GHC (Haskell) — GHC’s “info table” system attaches layout information to every heap object. Each object carries a pointer to its info table, which describes the object’s type, GC traversal behavior, and entry code. This is conceptually similar to Ori’s drop function pointer in closure environments, but generalized to all heap objects. Ori’s approach is more specialized — only closure environments carry drop pointers; other types use statically-generated drop functions looked up by type.

Go — Go reorders struct fields to minimize padding (unlike C’s declaration-order guarantee). Go’s type system also uses interface tables (itables) for dynamic dispatch, where each (concrete type, interface) pair gets a runtime-generated dispatch table. Ori uses static dispatch for concrete types and reserves dynamic dispatch for explicit trait objects.

Design Tradeoffs

Lazy TypeInfo vs. eager resolution. Lazy population avoids resolving types that are never used (which matters for large programs with many types), but it requires thread-safe interior mutability (RefCell) and cycle detection logic. Eager resolution would be simpler but would waste time on unused types and would need a separate mechanism for recursive types.

Inline structs vs. pointer indirection. Ori lays out struct fields inline — a Point { x: int, y: int } is 16 bytes of contiguous memory, not a pointer to a 16-byte allocation. This is faster for access (no pointer chase, better cache locality) but makes passing large structs by value expensive. The ABI system mitigates this by passing large structs via pointer (indirect passing), but the layout is still inline in memory.

Fixed tag size vs. niche optimization. Using a fixed i8 tag for all enums wastes space when the payload could encode the variant information (like using null for None in Option<&T>). Niche optimization would save memory but adds significant complexity to the layout algorithm, the codegen, and the ARC system (which must know where the tag is for each type). This is a future optimization opportunity.

Static dispatch vs. vtables. Ori compiles method calls as direct function calls, not vtable lookups.

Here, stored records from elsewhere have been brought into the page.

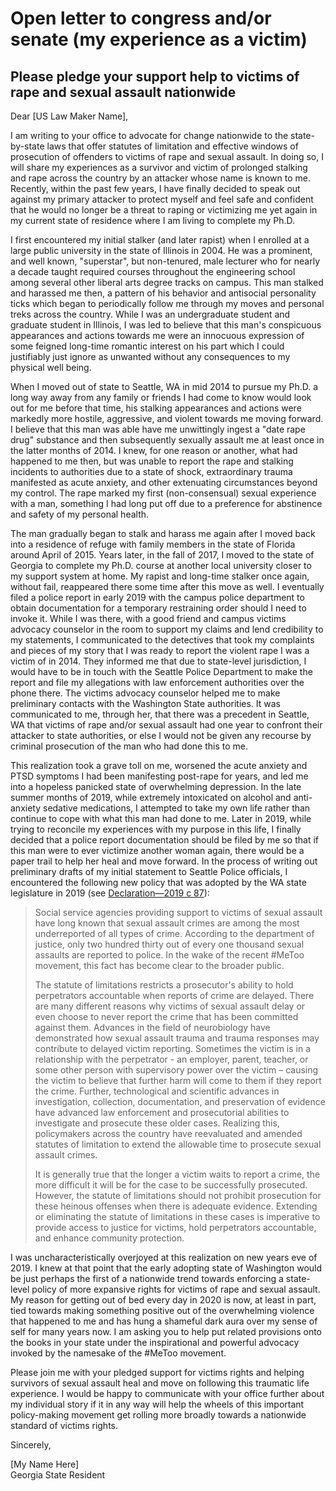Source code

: # Open letter to congress and/or senate (my experience as a victim)

## Please pledge your support help to victims of rape and sexual assault nationwide

Dear [US Law Maker Name], 

I am writing to your office to advocate for change nationwide to the state-by-state laws that offer statutes of limitation and effective windows of prosecution of offenders to victims of rape and sexual assault. In doing so, I will share my experiences as a survivor and victim of prolonged stalking and rape across the country by an attacker whose name is known to me. Recently, within the past few years, I have finally decided to speak out against my primary attacker to protect myself and feel safe and confident that he would no longer be a threat to raping or victimizing me yet again in my current state of residence where I am living to complete my Ph.D.

I first encountered my initial stalker (and later rapist) when I enrolled at a large public university in the state of Illinois in 2004. He was a prominent, and well known, "superstar", but non-tenured, male lecturer who for nearly a decade taught required courses throughout the engineering school among several other liberal arts degree tracks on campus. This man stalked and harassed me then, a pattern of his behavior and antisocial personality ticks which began to periodically follow me through my moves and personal treks across the country. While I was an undergraduate student and graduate student in Illinois, I was led to believe that this man's conspicuous appearances and actions towards me were an innocuous expression of some feigned long-time romantic interest on his part which I could justifiably just ignore as unwanted without any consequences to my physical well being.

When I moved out of state to Seattle, WA in mid 2014 to pursue my Ph.D. a long way away from any family or friends I had come to know would look out for me before that time, his stalking appearances and actions were markedly more hostile, aggressive, and violent towards me moving forward. I believe that this man was able have me unwittingly ingest a "date rape drug" substance and then subsequently sexually assault me at least once in the latter months of 2014. I knew, for one reason or another, what had happened to me then, but was unable to report the rape and stalking incidents to authorities due to a state of shock, extraordinary trauma manifested as acute anxiety, and other extenuating circumstances beyond my control. The rape marked my first (non-consensual) sexual experience with a man, something I had long put off due to a preference for abstinence and safety of my personal health.

The man gradually began to stalk and harass me again after I moved back into a residence of refuge with family members in the state of Florida around April of 2015. Years later, in the fall of 2017, I moved to the state of Georgia to complete my Ph.D. course at another local university closer to my support system at home. My rapist and long-time stalker once again, without fail, reappeared there some time after this move as well. I eventually filed a police report in early 2019 with the campus police department to obtain documentation for a temporary restraining order should I need to invoke it. While I was there, with a good friend and campus victims advocacy counselor in the room to support my claims and lend credibility to my statements, I communicated to the detectives that took my complaints and pieces of my story that I was ready to report the violent rape I was a victim of in 2014. They informed me that due to state-level jurisdiction, I would have to be in touch with the Seattle Police Department to make the report and file my allegations with law enforcement authorities over the phone there. The victims advocacy counselor helped me to make preliminary contacts with the Washington State authorities. It was communicated to me, through her, that there was a precedent in Seattle, WA that victims of rape and/or sexual assault had one year to confront their attacker to state authorities, or else I would not be given any recourse by criminal prosecution of the man who had done this to me.

This realization took a grave toll on me, worsened the acute anxiety and PTSD symptoms I had been manifesting post-rape for years, and led me into a hopeless panicked state of overwhelming depression. In the late summer months of 2019, while extremely intoxicated on alcohol and anti-anxiety sedative medications, I attempted to take my own life rather than continue to cope with what this man had done to me. Later in 2019, while trying to reconcile my experiences with my purpose in this life, I finally decided that a police report documentation should be filed by me so that if this man were to ever victimize another woman again, there would be a paper trail to help her heal and move forward. In the process of writing out preliminary drafts of my initial statement to Seattle Police officials, I encountered the following new policy that was adopted by the WA state legislature in 2019 (see [Declaration—2019 c 87](https://app.leg.wa.gov/RCW/default.aspx?cite=9A.04.080)): 

>Social service agencies providing support to victims of sexual assault have long known that sexual assault crimes are among the most underreported of all types of crime. According to the department of justice, only two hundred thirty out of every one thousand sexual assaults are reported to police. In the wake of the recent #MeToo movement, this fact has become clear to the broader public.
>
>The statute of limitations restricts a prosecutor's ability to hold perpetrators accountable when reports of crime are delayed. There are many different reasons why victims of sexual assault delay or even choose to never report the crime that has been committed against them. Advances in the field of neurobiology have demonstrated how sexual assault trauma and trauma responses may contribute to delayed victim reporting. Sometimes the victim is in a relationship with the perpetrator - an employer, parent, teacher, or some other person with supervisory power over the victim – causing the victim to believe that further harm will come to them if they report the crime. Further, technological and scientific advances in investigation, collection, documentation, and preservation of evidence have advanced law enforcement and prosecutorial abilities to investigate and prosecute these older cases. Realizing this, policymakers across the country have reevaluated and amended statutes of limitation to extend the allowable time to prosecute sexual assault crimes.
>
>It is generally true that the longer a victim waits to report a crime, the more difficult it will be for the case to be successfully prosecuted. However, the statute of limitations should not prohibit prosecution for these heinous offenses when there is adequate evidence. Extending or eliminating the statute of limitations in these cases is imperative to provide access to justice for victims, hold perpetrators accountable, and enhance community protection.

I was uncharacteristically overjoyed at this realization on new years eve of 2019. I knew at that point that the early adopting state of Washington would be just perhaps the first of a nationwide trend towards enforcing a state-level policy of more expansive rights for victims of rape and sexual assault. My reason for getting out of bed every day in 2020 is now, at least in part, tied towards making something positive out of the overwhelming violence that happened to me and has hung a shameful dark aura over my sense of self for many years now. I am asking you to help put related provisions onto the books in your state under the inspirational and powerful advocacy invoked by the namesake of the #MeToo movement.

Please join me with your pledged support for victims rights and helping survivors of sexual assault heal and move on following this traumatic life experience. I would be happy to communicate with your office further about my individual story if it in any way will help the wheels of this important policy-making movement get rolling more broadly towards a nationwide standard of victims rights.

Sincerely, 

[My Name Here] <br/>
Georgia State Resident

This means every concrete method call has zero dispatch overhead but requires monomorphization for generic code. The alternative — vtables for all types, like Java — would enable code sharing across generic instantiations but would add indirect call overhead to every method call.

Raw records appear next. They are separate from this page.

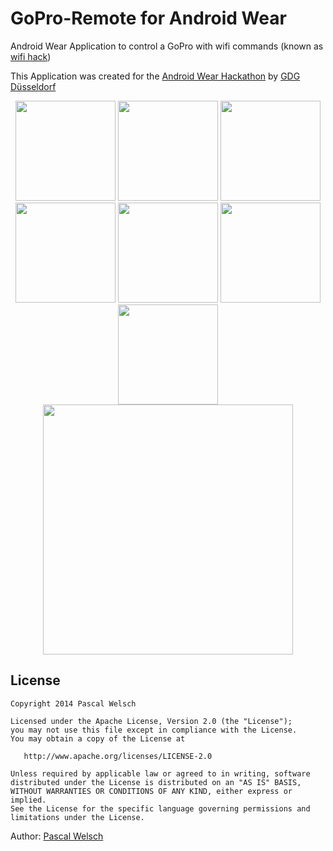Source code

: GoPro-Remote for Android Wear
=========================

Android Wear Application to control a GoPro with wifi commands (known as [wifi hack](https://github.com/KonradIT/goprowifihack))

This Application was created for the [Android Wear Hackathon](https://plus.google.com/events/ckeil3ivmdq5qokdmj75tbarpvc) by [GDG Düsseldorf](https://plus.google.com/107373371386267684213/)



<div align="center">
  <img height="160px" src="https://lh3.googleusercontent.com/-rvwA_3GwggE/U6pyVygD-LI/AAAAAAAAVfs/w2GI6_O8C8g/w318-h317-no/Screen+Shot+2014-06-25+at+08.55.03.png"/>
  <img height="160px" src="https://lh5.googleusercontent.com/-_zdkqfMXmxA/U6pyMjomSqI/AAAAAAAAVfg/m0pDJcFlP7w/w322-h318-no/Screen+Shot+2014-06-25+at+08.53.44.png"/>
  <img height="160px" src="https://lh5.googleusercontent.com/-GfGkjSgXPpw/U6pyLz-ZBzI/AAAAAAAAVfc/GJ-lBm1XztA/w315-h321-no/Screen+Shot+2014-06-25+at+08.53.19.png"/>
  <img height="160px" src="https://lh3.googleusercontent.com/-FT9yh5TRf3Q/U6pyLcbKkTI/AAAAAAAAVfM/azBTysguZTs/w317-h319-no/Screen+Shot+2014-06-25+at+08.53.03.png"/>
  <img height="160px" src="https://lh5.googleusercontent.com/-ZlqmP_E0Cng/U6pyLW4R-BI/AAAAAAAAVfI/SICZvBp3QB0/s316-no/Screen+Shot+2014-06-25+at+08.52.56.png"/>
  <img height="160px" src="https://lh4.googleusercontent.com/-NdBTw6Z4_70/U6pyLdq1ZJI/AAAAAAAAVfE/J0nEWQx7jc0/w317-h320-no/Screen+Shot+2014-06-25+at+08.52.47.png"/>
  <img height="160px" src="https://lh3.googleusercontent.com/-qeCf4O9xmxE/U6pyk3jlhlI/AAAAAAAAVgA/_ugGboXsvzE/w318-h322-no/Screen+Shot+2014-06-25+at+08.56.01.png"/>
</div>
<div align="center">
<img height="400px" src="https://lh5.googleusercontent.com/-vQ9DMDqRgCM/U6pz89wST6I/AAAAAAAAVgU/p5P4ClgFy68/w376-h668-no/Screenshot_2014-06-25-08-51-39.png"/>
</div>


## License

    Copyright 2014 Pascal Welsch

    Licensed under the Apache License, Version 2.0 (the "License");
    you may not use this file except in compliance with the License.
    You may obtain a copy of the License at

       http://www.apache.org/licenses/LICENSE-2.0

    Unless required by applicable law or agreed to in writing, software
    distributed under the License is distributed on an "AS IS" BASIS,
    WITHOUT WARRANTIES OR CONDITIONS OF ANY KIND, either express or implied.
    See the License for the specific language governing permissions and
    limitations under the License.
    


Author: [Pascal Welsch](https://plus.google.com/108162731626734859070?rel=author)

Declaration-order layout vs. field reordering. Ori lays out struct fields in declaration order, like C. Reordering fields to minimize padding (like Rust’s default repr(Rust)) would reduce memory usage for structs with mixed-size fields, but it would make the layout depend on the compiler’s optimization decisions — changing the compiler could change the layout. Declaration order is predictable and simpler to reason about.